▸ **Required work**
Extract every record, exactly as written, and ignore the pictures.

▸ **Records for this exercise**

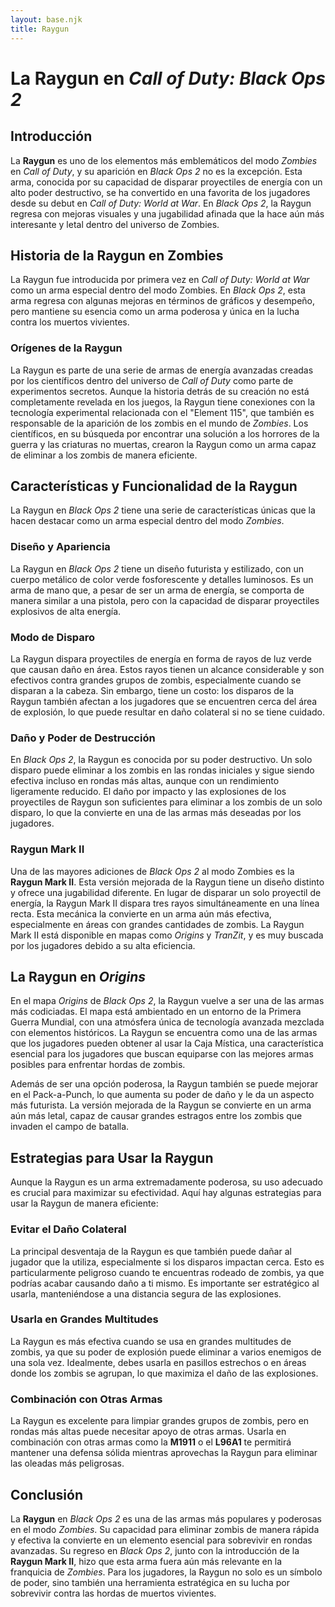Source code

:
 ```yaml
---
layout: base.njk
title: Raygun
---
```

# La **Raygun** en *Call of Duty: Black Ops 2*

## **Introducción**

La **Raygun** es uno de los elementos más emblemáticos del modo *Zombies* en *Call of Duty*, y su aparición en *Black Ops 2* no es la excepción. Esta arma, conocida por su capacidad de disparar proyectiles de energía con un alto poder destructivo, se ha convertido en una favorita de los jugadores desde su debut en *Call of Duty: World at War*. En *Black Ops 2*, la Raygun regresa con mejoras visuales y una jugabilidad afinada que la hace aún más interesante y letal dentro del universo de Zombies.

## **Historia de la Raygun en Zombies**

La Raygun fue introducida por primera vez en *Call of Duty: World at War* como un arma especial dentro del modo Zombies. En *Black Ops 2*, esta arma regresa con algunas mejoras en términos de gráficos y desempeño, pero mantiene su esencia como un arma poderosa y única en la lucha contra los muertos vivientes.

### **Orígenes de la Raygun**

La Raygun es parte de una serie de armas de energía avanzadas creadas por los científicos dentro del universo de *Call of Duty* como parte de experimentos secretos. Aunque la historia detrás de su creación no está completamente revelada en los juegos, la Raygun tiene conexiones con la tecnología experimental relacionada con el "Element 115", que también es responsable de la aparición de los zombis en el mundo de *Zombies*. Los científicos, en su búsqueda por encontrar una solución a los horrores de la guerra y las criaturas no muertas, crearon la Raygun como un arma capaz de eliminar a los zombis de manera eficiente.

## **Características y Funcionalidad de la Raygun**

La Raygun en *Black Ops 2* tiene una serie de características únicas que la hacen destacar como un arma especial dentro del modo *Zombies*.

### **Diseño y Apariencia**

La Raygun en *Black Ops 2* tiene un diseño futurista y estilizado, con un cuerpo metálico de color verde fosforescente y detalles luminosos. Es un arma de mano que, a pesar de ser un arma de energía, se comporta de manera similar a una pistola, pero con la capacidad de disparar proyectiles explosivos de alta energía.

### **Modo de Disparo**

La Raygun dispara proyectiles de energía en forma de rayos de luz verde que causan daño en área. Estos rayos tienen un alcance considerable y son efectivos contra grandes grupos de zombis, especialmente cuando se disparan a la cabeza. Sin embargo, tiene un costo: los disparos de la Raygun también afectan a los jugadores que se encuentren cerca del área de explosión, lo que puede resultar en daño colateral si no se tiene cuidado.

### **Daño y Poder de Destrucción**

En *Black Ops 2*, la Raygun es conocida por su poder destructivo. Un solo disparo puede eliminar a los zombis en las rondas iniciales y sigue siendo efectiva incluso en rondas más altas, aunque con un rendimiento ligeramente reducido. El daño por impacto y las explosiones de los proyectiles de Raygun son suficientes para eliminar a los zombis de un solo disparo, lo que la convierte en una de las armas más deseadas por los jugadores.

### **Raygun Mark II**

Una de las mayores adiciones de *Black Ops 2* al modo Zombies es la **Raygun Mark II**. Esta versión mejorada de la Raygun tiene un diseño distinto y ofrece una jugabilidad diferente. En lugar de disparar un solo proyectil de energía, la Raygun Mark II dispara tres rayos simultáneamente en una línea recta. Esta mecánica la convierte en un arma aún más efectiva, especialmente en áreas con grandes cantidades de zombis. La Raygun Mark II está disponible en mapas como *Origins* y *TranZit*, y es muy buscada por los jugadores debido a su alta eficiencia.

## **La Raygun en *Origins***

En el mapa *Origins* de *Black Ops 2*, la Raygun vuelve a ser una de las armas más codiciadas. El mapa está ambientado en un entorno de la Primera Guerra Mundial, con una atmósfera única de tecnología avanzada mezclada con elementos históricos. La Raygun se encuentra como una de las armas que los jugadores pueden obtener al usar la Caja Mística, una característica esencial para los jugadores que buscan equiparse con las mejores armas posibles para enfrentar hordas de zombis.

Además de ser una opción poderosa, la Raygun también se puede mejorar en el Pack-a-Punch, lo que aumenta su poder de daño y le da un aspecto más futurista. La versión mejorada de la Raygun se convierte en un arma aún más letal, capaz de causar grandes estragos entre los zombis que invaden el campo de batalla.

## **Estrategias para Usar la Raygun**

Aunque la Raygun es un arma extremadamente poderosa, su uso adecuado es crucial para maximizar su efectividad. Aquí hay algunas estrategias para usar la Raygun de manera eficiente:

### **Evitar el Daño Colateral**

La principal desventaja de la Raygun es que también puede dañar al jugador que la utiliza, especialmente si los disparos impactan cerca. Esto es particularmente peligroso cuando te encuentras rodeado de zombis, ya que podrías acabar causando daño a ti mismo. Es importante ser estratégico al usarla, manteniéndose a una distancia segura de las explosiones.

### **Usarla en Grandes Multitudes**

La Raygun es más efectiva cuando se usa en grandes multitudes de zombis, ya que su poder de explosión puede eliminar a varios enemigos de una sola vez. Idealmente, debes usarla en pasillos estrechos o en áreas donde los zombis se agrupan, lo que maximiza el daño de las explosiones.

### **Combinación con Otras Armas**

La Raygun es excelente para limpiar grandes grupos de zombis, pero en rondas más altas puede necesitar apoyo de otras armas. Usarla en combinación con otras armas como la **M1911** o el **L96A1** te permitirá mantener una defensa sólida mientras aprovechas la Raygun para eliminar las oleadas más peligrosas.

## **Conclusión**

La **Raygun** en *Black Ops 2* es una de las armas más populares y poderosas en el modo *Zombies*. Su capacidad para eliminar zombis de manera rápida y efectiva la convierte en un elemento esencial para sobrevivir en rondas avanzadas. Su regreso en *Black Ops 2*, junto con la introducción de la **Raygun Mark II**, hizo que esta arma fuera aún más relevante en la franquicia de *Zombies*. Para los jugadores, la Raygun no solo es un símbolo de poder, sino también una herramienta estratégica en su lucha por sobrevivir contra las hordas de muertos vivientes.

▸ **Your solution**
Source code

:
 ```yaml
---
layout: base.njk
title: Raygun
---
```

# La **Raygun** en *Call of Duty: Black Ops 2*

## **Introducción**

La **Raygun** es uno de los elementos más emblemáticos del modo *Zombies* en *Call of Duty*, y su aparición en *Black Ops 2* no es la excepción. Esta arma, conocida por su capacidad de disparar proyectiles de energía con un alto poder destructivo, se ha convertido en una favorita de los jugadores desde su debut en *Call of Duty: World at War*. En *Black Ops 2*, la Raygun regresa con mejoras visuales y una jugabilidad afinada que la hace aún más interesante y letal dentro del universo de Zombies.

## **Historia de la Raygun en Zombies**

La Raygun fue introducida por primera vez en *Call of Duty: World at War* como un arma especial dentro del modo Zombies. En *Black Ops 2*, esta arma regresa con algunas mejoras en términos de gráficos y desempeño, pero mantiene su esencia como un arma poderosa y única en la lucha contra los muertos vivientes.

### **Orígenes de la Raygun**

La Raygun es parte de una serie de armas de energía avanzadas creadas por los científicos dentro del universo de *Call of Duty* como parte de experimentos secretos. Aunque la historia detrás de su creación no está completamente revelada en los juegos, la Raygun tiene conexiones con la tecnología experimental relacionada con el "Element 115", que también es responsable de la aparición de los zombis en el mundo de *Zombies*. Los científicos, en su búsqueda por encontrar una solución a los horrores de la guerra y las criaturas no muertas, crearon la Raygun como un arma capaz de eliminar a los zombis de manera eficiente.

## **Características y Funcionalidad de la Raygun**

La Raygun en *Black Ops 2* tiene una serie de características únicas que la hacen destacar como un arma especial dentro del modo *Zombies*.

### **Diseño y Apariencia**

La Raygun en *Black Ops 2* tiene un diseño futurista y estilizado, con un cuerpo metálico de color verde fosforescente y detalles luminosos. Es un arma de mano que, a pesar de ser un arma de energía, se comporta de manera similar a una pistola, pero con la capacidad de disparar proyectiles explosivos de alta energía.

### **Modo de Disparo**

La Raygun dispara proyectiles de energía en forma de rayos de luz verde que causan daño en área. Estos rayos tienen un alcance considerable y son efectivos contra grandes grupos de zombis, especialmente cuando se disparan a la cabeza. Sin embargo, tiene un costo: los disparos de la Raygun también afectan a los jugadores que se encuentren cerca del área de explosión, lo que puede resultar en daño colateral si no se tiene cuidado.

### **Daño y Poder de Destrucción**

En *Black Ops 2*, la Raygun es conocida por su poder destructivo. Un solo disparo puede eliminar a los zombis en las rondas iniciales y sigue siendo efectiva incluso en rondas más altas, aunque con un rendimiento ligeramente reducido. El daño por impacto y las explosiones de los proyectiles de Raygun son suficientes para eliminar a los zombis de un solo disparo, lo que la convierte en una de las armas más deseadas por los jugadores.

### **Raygun Mark II**

Una de las mayores adiciones de *Black Ops 2* al modo Zombies es la **Raygun Mark II**. Esta versión mejorada de la Raygun tiene un diseño distinto y ofrece una jugabilidad diferente. En lugar de disparar un solo proyectil de energía, la Raygun Mark II dispara tres rayos simultáneamente en una línea recta. Esta mecánica la convierte en un arma aún más efectiva, especialmente en áreas con grandes cantidades de zombis. La Raygun Mark II está disponible en mapas como *Origins* y *TranZit*, y es muy buscada por los jugadores debido a su alta eficiencia.

## **La Raygun en *Origins***

En el mapa *Origins* de *Black Ops 2*, la Raygun vuelve a ser una de las armas más codiciadas. El mapa está ambientado en un entorno de la Primera Guerra Mundial, con una atmósfera única de tecnología avanzada mezclada con elementos históricos. La Raygun se encuentra como una de las armas que los jugadores pueden obtener al usar la Caja Mística, una característica esencial para los jugadores que buscan equiparse con las mejores armas posibles para enfrentar hordas de zombis.

Además de ser una opción poderosa, la Raygun también se puede mejorar en el Pack-a-Punch, lo que aumenta su poder de daño y le da un aspecto más futurista. La versión mejorada de la Raygun se convierte en un arma aún más letal, capaz de causar grandes estragos entre los zombis que invaden el campo de batalla.

## **Estrategias para Usar la Raygun**

Aunque la Raygun es un arma extremadamente poderosa, su uso adecuado es crucial para maximizar su efectividad. Aquí hay algunas estrategias para usar la Raygun de manera eficiente:

### **Evitar el Daño Colateral**

La principal desventaja de la Raygun es que también puede dañar al jugador que la utiliza, especialmente si los disparos impactan cerca. Esto es particularmente peligroso cuando te encuentras rodeado de zombis, ya que podrías acabar causando daño a ti mismo. Es importante ser estratégico al usarla, manteniéndose a una distancia segura de las explosiones.

### **Usarla en Grandes Multitudes**

La Raygun es más efectiva cuando se usa en grandes multitudes de zombis, ya que su poder de explosión puede eliminar a varios enemigos de una sola vez. Idealmente, debes usarla en pasillos estrechos o en áreas donde los zombis se agrupan, lo que maximiza el daño de las explosiones.

### **Combinación con Otras Armas**

La Raygun es excelente para limpiar grandes grupos de zombis, pero en rondas más altas puede necesitar apoyo de otras armas. Usarla en combinación con otras armas como la **M1911** o el **L96A1** te permitirá mantener una defensa sólida mientras aprovechas la Raygun para eliminar las oleadas más peligrosas.

## **Conclusión**

La **Raygun** en *Black Ops 2* es una de las armas más populares y poderosas en el modo *Zombies*. Su capacidad para eliminar zombis de manera rápida y efectiva la convierte en un elemento esencial para sobrevivir en rondas avanzadas. Su regreso en *Black Ops 2*, junto con la introducción de la **Raygun Mark II**, hizo que esta arma fuera aún más relevante en la franquicia de *Zombies*. Para los jugadores, la Raygun no solo es un símbolo de poder, sino también una herramienta estratégica en su lucha por sobrevivir contra las hordas de muertos vivientes.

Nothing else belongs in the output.